If you execute go env on the command-line you will see the value of all go environment variables and see what else can be configured.

To create a new program, make a directory inside /src with the name of the program you want to write. Use simple, descriptive names with only letters.

There are multiple ways to run go code:

If hello.go is here:

$GOPATH/src/hello/hello.go

  • go run $GOPATH/src/hello/hello.go runs th program
  • go build $GOPATH/src/hello/hello.go will build the binary $GOPATH/src/hello/hello
  • go install $GOPATH/src/hello/hello.go compiles the binary into $GOPATH/bin/hello

For more infomation: “How to write go code”

Bioinformatics Tools

I have a some basic command line tools written in Python, specifically for investigating next-generation sequencing data: nxgn-tools. The golang version of these are being updated here as I finish them. I will talk about my experience writing the first one: fasta2line.

Here is the finished command line tool fasta2line that “unwraps” multi-line fasta entries so that there are only two lins per entry: header, and sequence.

package main

/*
This program converts all multiline fasta entries in a file to
single line fasta entries.
*/

import (
	"bufio"
	"bytes"
	"fmt"
	"os"
	"strings"
)

func check(e error) {
	// check if err and panic
	if e != nil {
		panic(e)
	}
}

func combineSeqLine(path string) {
	// read file by line
	inFile, err := os.Open(path)
	check(err)
	defer inFile.Close()
	scanner := bufio.NewScanner(inFile)
	scanner.Split(bufio.ScanLines)

	var entry bytes.Buffer
	var first bool = true

	// scan and parse lines
	for scanner.Scan() {
		line := scanner.Text()

		// firstline case
		if first {
			entry.WriteString(line + "\n")
			first = false
		}
		// write header
		if strings.HasPrefix(line, ">") {
			header := line
			entry.WriteString("\n" + header + "\n")
		}
		// write seq
		if !strings.HasPrefix(line, ">") {
			entry.WriteString(line)
		}
	}
	fmt.Println(entry.String())
}

func main() {
	if len(os.Args) < 2 {
		fmt.Println("Provide path to multiline fasta file as command line argument")
		return
	}
	// read in the file
	combineSeqLine(os.Args[1])
}

There are a few things about this code that were new to me:

  • lines written to a buffer
  • error handling
  • defer statement

The buffio package allows you to scan the bytes of a file by line, then using the byes.buffer package we can write the processed information to the buffer and call the String method on it. If this program were writing to a file, we could gain efficiency by writing each entry at a time from the buffer to the file, instead of printing the whole buffer.

Error handling in go is gorgeous because of the built-in error type.
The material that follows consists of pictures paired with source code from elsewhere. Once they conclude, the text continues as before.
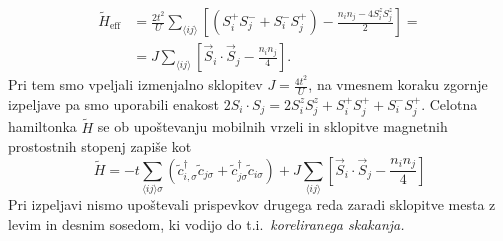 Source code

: \begin{appendices}
\begin{equation}\label{eq:mat_elti}
\begin{split}
\tilde{H}_\mathrm{eff}& = \frac{2t^2}{U} \sum\limits_{\langle ij \rangle}\left[ \left( S_i^+S_j^- + S_i^-S_j^+\right) - \frac{n_i n_j - 4S_i^zS_j^z}{2}\right]=\\
&=J\sum\limits_{\langle ij \rangle} \left[ \vec{S}_i\cdot  \vec{S}_j - \frac{n_i n_j}{4}\right].
\end{split}
\end{equation}
Pri tem smo vpeljali izmenjalno sklopitev $J=\frac{4t^2}{U}$, na vmesnem koraku zgornje izpeljave pa smo uporabili enakost $2S_i\cdot S_j = 2S_i^z S_j^z + S_i^+S_j^+ + S_i^-S_j^+$. Celotna hamiltonka $\tilde{H}$ se ob upoštevanju mobilnih vrzeli in sklopitve magnetnih prostostnih stopenj zapiše kot 
\begin{equation}\label{eq:tjhamiltonka}
\tilde{H} = -t\sum\limits_{\langle ij \rangle \sigma} \left(\tilde{c}^\dagger_{i,\sigma} \tilde{c}_{j\sigma} + \tilde{c}^\dagger_{j\sigma}\tilde{c}_{i\sigma}\right) +  J\sum\limits_{\langle ij \rangle} \left[ \vec{S}_i\cdot  \vec{S}_j - \frac{n_i n_j}{4}\right]
\end{equation}
Pri izpeljavi nismo upoštevali prispevkov drugega reda zaradi sklopitve mesta z levim in desnim sosedom, ki vodijo do t.i.~\emph{koreliranega skakanja.}

\end{appendices}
There are numerous ways to handle errors in go, but the basic structure of checking the error is very common because many functions, os.Open in this case return a value, and an error.

inFile, err := os.Open(path)
if err != nil {
  panic(err)
}

Defer simply “defers the execution of a function until the surrounding function returns”, this is useful for cleanup tasks like a file.Close(), and can be placed before the processing of the file so that the cleanup is more explicit.

file.Close()

I have been enjoying learning about golang, and will be likely writing more about it as I learn how to harness go’s concurrency to make programs more powerful. I think golang could be very useful for bioinformatics programming, and I am excited to try out some applications.